● **WHAT THE EXERCISE ASKS**: Give back exactly the lines of the material below that start at the line containing "the White House.|" and end at the line containing "in prime time.|", and no others.

● **THE INPUT**:
---*---

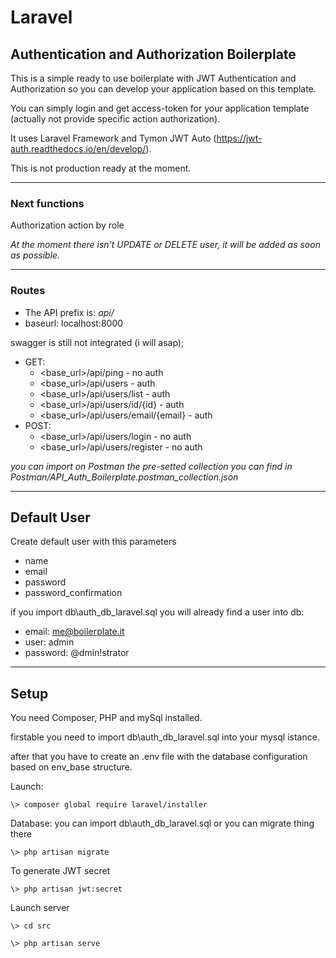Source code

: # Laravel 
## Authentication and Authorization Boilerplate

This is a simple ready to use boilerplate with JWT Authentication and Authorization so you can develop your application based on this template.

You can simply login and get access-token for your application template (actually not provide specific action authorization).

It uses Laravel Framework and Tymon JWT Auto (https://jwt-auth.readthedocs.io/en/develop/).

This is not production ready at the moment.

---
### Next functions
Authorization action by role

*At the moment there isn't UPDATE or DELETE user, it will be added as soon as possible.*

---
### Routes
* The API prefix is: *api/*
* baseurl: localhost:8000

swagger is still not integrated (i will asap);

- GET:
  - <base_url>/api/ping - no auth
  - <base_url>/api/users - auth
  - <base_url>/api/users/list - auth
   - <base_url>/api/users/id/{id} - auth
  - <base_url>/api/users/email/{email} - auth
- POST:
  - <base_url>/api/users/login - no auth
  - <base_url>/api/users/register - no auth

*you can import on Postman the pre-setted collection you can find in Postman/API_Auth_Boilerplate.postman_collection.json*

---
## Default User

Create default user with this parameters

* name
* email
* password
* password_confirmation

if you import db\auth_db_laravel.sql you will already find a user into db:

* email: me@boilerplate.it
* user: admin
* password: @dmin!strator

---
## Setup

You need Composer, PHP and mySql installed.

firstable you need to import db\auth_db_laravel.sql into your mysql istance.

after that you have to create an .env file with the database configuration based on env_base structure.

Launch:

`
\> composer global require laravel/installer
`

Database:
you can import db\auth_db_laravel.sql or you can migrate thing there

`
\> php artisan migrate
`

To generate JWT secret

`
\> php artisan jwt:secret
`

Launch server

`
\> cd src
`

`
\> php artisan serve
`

---*---

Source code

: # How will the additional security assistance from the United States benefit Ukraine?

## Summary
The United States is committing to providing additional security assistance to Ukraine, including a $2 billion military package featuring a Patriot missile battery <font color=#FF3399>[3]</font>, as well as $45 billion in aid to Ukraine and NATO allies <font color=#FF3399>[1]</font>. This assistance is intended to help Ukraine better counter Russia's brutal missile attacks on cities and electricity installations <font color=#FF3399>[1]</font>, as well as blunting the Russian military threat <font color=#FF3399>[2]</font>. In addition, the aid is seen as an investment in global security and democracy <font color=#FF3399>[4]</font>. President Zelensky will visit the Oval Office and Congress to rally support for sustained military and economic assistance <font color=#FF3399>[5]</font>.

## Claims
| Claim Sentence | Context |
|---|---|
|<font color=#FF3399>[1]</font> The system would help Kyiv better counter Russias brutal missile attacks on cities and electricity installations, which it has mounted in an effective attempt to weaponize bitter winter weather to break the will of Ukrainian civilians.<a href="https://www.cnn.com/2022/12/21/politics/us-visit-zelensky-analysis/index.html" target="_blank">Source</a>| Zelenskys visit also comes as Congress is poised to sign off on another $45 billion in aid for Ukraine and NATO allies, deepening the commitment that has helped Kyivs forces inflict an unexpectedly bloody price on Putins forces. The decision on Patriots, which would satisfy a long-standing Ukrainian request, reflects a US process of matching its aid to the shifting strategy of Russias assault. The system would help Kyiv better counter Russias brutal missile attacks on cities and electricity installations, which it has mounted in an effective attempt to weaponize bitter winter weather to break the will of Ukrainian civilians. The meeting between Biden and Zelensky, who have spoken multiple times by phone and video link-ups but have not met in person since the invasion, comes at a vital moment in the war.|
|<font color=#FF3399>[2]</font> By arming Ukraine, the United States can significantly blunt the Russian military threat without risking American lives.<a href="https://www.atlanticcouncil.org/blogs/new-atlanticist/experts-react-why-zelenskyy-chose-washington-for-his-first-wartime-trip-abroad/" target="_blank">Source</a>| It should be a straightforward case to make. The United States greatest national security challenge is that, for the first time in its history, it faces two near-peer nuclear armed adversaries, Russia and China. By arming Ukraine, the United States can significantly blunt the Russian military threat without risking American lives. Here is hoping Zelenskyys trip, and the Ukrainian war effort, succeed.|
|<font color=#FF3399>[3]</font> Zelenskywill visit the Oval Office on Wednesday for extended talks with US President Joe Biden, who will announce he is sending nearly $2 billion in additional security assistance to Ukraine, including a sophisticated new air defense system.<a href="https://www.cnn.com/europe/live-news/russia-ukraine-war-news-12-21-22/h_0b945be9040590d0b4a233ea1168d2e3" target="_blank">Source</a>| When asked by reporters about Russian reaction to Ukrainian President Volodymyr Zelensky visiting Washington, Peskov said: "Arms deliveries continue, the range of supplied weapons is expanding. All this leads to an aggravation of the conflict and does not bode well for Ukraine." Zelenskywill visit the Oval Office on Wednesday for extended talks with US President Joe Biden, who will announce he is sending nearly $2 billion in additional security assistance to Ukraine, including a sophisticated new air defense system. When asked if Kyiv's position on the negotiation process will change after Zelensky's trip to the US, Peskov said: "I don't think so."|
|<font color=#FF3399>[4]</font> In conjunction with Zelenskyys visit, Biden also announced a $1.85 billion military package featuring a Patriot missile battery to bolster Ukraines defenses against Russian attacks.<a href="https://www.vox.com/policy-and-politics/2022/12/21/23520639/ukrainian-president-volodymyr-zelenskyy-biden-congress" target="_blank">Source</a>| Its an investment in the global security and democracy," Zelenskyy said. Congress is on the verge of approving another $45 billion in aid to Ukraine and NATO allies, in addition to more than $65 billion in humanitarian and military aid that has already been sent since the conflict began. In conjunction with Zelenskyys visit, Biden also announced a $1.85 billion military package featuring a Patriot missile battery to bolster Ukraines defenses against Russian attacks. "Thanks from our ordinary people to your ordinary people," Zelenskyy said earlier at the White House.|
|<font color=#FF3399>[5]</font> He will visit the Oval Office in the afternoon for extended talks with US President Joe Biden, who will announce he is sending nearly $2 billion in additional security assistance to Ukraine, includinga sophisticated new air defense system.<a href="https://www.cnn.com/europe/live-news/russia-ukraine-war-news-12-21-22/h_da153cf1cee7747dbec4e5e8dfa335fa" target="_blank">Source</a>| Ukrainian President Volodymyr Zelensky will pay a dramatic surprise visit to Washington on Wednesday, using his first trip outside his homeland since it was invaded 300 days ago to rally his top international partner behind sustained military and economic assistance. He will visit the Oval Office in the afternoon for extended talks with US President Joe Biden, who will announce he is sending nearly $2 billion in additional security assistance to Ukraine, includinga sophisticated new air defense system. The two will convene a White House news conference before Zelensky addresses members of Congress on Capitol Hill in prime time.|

---*---

● **RESULT FOR THIS EXERCISE**:
|<font color=#FF3399>[4]</font> In conjunction with Zelenskyys visit, Biden also announced a $1.85 billion military package featuring a Patriot missile battery to bolster Ukraines defenses against Russian attacks.<a href="https://www.vox.com/policy-and-politics/2022/12/21/23520639/ukrainian-president-volodymyr-zelenskyy-biden-congress" target="_blank">Source</a>| Its an investment in the global security and democracy," Zelenskyy said. Congress is on the verge of approving another $45 billion in aid to Ukraine and NATO allies, in addition to more than $65 billion in humanitarian and military aid that has already been sent since the conflict began. In conjunction with Zelenskyys visit, Biden also announced a $1.85 billion military package featuring a Patriot missile battery to bolster Ukraines defenses against Russian attacks. "Thanks from our ordinary people to your ordinary people," Zelenskyy said earlier at the White House.|
|<font color=#FF3399>[5]</font> He will visit the Oval Office in the afternoon for extended talks with US President Joe Biden, who will announce he is sending nearly $2 billion in additional security assistance to Ukraine, includinga sophisticated new air defense system.<a href="https://www.cnn.com/europe/live-news/russia-ukraine-war-news-12-21-22/h_da153cf1cee7747dbec4e5e8dfa335fa" target="_blank">Source</a>| Ukrainian President Volodymyr Zelensky will pay a dramatic surprise visit to Washington on Wednesday, using his first trip outside his homeland since it was invaded 300 days ago to rally his top international partner behind sustained military and economic assistance. He will visit the Oval Office in the afternoon for extended talks with US President Joe Biden, who will announce he is sending nearly $2 billion in additional security assistance to Ukraine, includinga sophisticated new air defense system. The two will convene a White House news conference before Zelensky addresses members of Congress on Capitol Hill in prime time.|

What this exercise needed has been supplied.